Problem to solve
On the basis of the records below, report how many lines contain the word "peut". Nothing else should be given.

Data section

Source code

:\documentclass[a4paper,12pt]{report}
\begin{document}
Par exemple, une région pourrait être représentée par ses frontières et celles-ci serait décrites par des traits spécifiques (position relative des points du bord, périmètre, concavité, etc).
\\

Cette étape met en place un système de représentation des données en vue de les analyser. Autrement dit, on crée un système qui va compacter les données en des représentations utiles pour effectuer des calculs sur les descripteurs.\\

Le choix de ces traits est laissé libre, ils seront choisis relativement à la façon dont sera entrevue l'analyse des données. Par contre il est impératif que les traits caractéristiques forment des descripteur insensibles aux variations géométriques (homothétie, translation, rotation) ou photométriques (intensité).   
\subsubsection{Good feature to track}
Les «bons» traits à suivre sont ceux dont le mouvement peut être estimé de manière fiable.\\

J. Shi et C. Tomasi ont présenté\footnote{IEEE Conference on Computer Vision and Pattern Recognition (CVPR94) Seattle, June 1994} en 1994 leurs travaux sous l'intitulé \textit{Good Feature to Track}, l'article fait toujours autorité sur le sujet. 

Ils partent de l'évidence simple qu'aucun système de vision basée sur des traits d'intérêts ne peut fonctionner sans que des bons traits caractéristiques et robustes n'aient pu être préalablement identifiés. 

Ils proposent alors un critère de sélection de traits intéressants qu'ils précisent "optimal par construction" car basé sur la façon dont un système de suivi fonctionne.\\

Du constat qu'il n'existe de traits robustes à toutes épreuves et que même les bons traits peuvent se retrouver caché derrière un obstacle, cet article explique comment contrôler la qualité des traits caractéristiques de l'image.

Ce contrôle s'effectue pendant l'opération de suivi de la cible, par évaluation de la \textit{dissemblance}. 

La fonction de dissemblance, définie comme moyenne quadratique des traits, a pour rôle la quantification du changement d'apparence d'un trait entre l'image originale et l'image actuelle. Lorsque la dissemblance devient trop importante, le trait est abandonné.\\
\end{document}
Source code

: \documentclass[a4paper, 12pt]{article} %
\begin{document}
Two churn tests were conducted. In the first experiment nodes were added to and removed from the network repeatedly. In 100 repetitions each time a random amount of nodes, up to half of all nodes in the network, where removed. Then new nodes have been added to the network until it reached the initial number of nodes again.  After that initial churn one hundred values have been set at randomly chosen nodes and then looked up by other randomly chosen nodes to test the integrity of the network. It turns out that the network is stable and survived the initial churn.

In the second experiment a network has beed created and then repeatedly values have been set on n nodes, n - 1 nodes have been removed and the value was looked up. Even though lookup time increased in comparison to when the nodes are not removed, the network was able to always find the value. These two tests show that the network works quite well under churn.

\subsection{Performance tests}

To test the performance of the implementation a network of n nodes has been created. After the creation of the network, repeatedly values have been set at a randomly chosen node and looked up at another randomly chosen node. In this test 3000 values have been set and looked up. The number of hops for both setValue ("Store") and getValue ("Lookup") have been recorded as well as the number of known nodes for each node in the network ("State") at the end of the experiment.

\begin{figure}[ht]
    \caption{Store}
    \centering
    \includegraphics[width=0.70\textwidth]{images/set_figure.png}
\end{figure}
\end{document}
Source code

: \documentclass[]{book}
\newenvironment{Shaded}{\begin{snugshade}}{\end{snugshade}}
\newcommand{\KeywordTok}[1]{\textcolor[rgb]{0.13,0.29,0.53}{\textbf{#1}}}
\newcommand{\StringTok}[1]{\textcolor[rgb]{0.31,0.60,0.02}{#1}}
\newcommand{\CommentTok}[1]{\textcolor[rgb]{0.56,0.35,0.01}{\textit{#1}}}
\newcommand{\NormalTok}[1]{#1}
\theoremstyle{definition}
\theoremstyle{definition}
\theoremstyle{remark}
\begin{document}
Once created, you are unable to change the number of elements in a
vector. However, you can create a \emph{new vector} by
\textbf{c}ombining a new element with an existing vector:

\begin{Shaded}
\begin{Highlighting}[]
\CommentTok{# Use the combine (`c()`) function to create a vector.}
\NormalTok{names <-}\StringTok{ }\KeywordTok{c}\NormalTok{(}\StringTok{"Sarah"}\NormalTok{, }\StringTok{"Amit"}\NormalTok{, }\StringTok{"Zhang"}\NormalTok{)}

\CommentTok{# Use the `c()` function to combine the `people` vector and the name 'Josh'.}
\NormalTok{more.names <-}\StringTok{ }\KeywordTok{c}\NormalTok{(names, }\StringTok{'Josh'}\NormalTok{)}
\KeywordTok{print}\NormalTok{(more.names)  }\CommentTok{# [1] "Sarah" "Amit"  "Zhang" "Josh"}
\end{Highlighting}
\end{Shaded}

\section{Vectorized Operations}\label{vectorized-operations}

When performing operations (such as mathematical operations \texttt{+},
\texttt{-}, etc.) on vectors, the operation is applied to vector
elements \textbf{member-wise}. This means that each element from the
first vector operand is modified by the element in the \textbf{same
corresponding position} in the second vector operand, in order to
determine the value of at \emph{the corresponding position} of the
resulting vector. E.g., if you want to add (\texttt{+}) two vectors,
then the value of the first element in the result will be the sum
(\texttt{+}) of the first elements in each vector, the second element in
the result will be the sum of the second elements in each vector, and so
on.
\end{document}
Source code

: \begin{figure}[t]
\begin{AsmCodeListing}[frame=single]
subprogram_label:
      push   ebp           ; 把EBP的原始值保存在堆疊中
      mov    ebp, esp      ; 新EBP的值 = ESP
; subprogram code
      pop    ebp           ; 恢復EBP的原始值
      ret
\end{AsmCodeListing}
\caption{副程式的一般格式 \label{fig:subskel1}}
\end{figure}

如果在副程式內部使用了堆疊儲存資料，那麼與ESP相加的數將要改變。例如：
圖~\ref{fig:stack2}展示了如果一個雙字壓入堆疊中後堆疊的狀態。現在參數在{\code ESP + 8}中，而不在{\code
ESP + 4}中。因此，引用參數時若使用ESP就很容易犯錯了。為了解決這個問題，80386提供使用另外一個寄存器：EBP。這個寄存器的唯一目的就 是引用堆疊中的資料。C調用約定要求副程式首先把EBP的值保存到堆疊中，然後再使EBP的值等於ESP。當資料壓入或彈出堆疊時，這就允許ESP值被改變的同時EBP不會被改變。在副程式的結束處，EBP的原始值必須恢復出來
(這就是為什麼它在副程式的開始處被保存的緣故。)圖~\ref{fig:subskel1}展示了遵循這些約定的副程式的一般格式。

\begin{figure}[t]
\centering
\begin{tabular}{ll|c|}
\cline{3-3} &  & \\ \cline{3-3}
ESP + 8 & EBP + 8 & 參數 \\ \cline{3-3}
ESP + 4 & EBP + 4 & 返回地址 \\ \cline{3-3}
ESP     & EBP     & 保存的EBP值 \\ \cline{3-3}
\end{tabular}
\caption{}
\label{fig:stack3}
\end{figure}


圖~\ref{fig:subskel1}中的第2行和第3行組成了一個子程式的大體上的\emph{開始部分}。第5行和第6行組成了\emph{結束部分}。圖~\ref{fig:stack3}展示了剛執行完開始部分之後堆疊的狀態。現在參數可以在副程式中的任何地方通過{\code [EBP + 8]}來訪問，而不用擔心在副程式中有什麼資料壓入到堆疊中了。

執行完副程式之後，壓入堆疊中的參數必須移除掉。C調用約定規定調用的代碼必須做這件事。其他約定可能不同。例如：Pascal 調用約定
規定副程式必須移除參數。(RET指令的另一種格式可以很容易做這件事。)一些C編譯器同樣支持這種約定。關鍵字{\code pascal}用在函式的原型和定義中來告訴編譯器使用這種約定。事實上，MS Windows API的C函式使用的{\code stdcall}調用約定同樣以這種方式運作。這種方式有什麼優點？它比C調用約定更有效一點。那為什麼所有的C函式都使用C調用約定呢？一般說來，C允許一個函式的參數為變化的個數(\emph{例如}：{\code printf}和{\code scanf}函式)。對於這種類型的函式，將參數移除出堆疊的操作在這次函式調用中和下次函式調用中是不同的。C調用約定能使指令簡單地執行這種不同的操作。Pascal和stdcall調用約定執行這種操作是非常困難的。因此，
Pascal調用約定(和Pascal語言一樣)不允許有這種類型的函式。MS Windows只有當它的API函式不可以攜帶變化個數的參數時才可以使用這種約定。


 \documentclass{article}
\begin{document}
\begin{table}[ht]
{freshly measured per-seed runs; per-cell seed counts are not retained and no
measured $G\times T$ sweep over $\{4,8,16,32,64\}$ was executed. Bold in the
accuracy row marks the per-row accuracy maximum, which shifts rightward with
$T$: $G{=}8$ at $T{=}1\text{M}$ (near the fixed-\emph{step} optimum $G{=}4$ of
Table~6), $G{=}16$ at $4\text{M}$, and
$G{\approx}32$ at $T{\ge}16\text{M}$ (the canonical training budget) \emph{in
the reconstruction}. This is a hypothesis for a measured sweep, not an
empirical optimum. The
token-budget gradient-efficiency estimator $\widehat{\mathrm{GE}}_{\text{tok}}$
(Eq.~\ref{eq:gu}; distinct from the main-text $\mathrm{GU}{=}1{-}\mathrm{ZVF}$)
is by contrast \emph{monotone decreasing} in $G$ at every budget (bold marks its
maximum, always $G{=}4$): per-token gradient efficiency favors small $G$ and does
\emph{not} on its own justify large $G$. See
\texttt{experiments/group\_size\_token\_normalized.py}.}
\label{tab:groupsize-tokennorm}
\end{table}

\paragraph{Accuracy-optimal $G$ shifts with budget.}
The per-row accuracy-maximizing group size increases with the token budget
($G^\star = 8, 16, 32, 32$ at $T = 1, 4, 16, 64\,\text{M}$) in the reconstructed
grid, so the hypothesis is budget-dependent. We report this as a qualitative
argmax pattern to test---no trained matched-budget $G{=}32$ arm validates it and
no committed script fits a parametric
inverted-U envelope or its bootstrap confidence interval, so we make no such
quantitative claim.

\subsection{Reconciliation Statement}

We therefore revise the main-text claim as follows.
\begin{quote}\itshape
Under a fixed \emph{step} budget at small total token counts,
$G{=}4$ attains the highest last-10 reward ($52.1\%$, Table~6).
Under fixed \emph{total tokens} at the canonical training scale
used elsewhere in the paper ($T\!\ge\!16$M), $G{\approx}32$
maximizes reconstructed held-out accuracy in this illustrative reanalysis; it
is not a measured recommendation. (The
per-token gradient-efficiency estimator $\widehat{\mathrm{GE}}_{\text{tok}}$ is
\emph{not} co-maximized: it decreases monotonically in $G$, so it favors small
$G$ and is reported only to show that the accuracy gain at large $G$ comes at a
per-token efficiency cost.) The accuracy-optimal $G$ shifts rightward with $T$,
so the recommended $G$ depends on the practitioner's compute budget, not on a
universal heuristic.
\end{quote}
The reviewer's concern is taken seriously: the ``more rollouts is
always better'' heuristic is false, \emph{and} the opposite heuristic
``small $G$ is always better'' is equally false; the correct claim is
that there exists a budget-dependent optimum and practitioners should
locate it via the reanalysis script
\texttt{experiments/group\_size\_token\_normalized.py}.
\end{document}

Task answer
2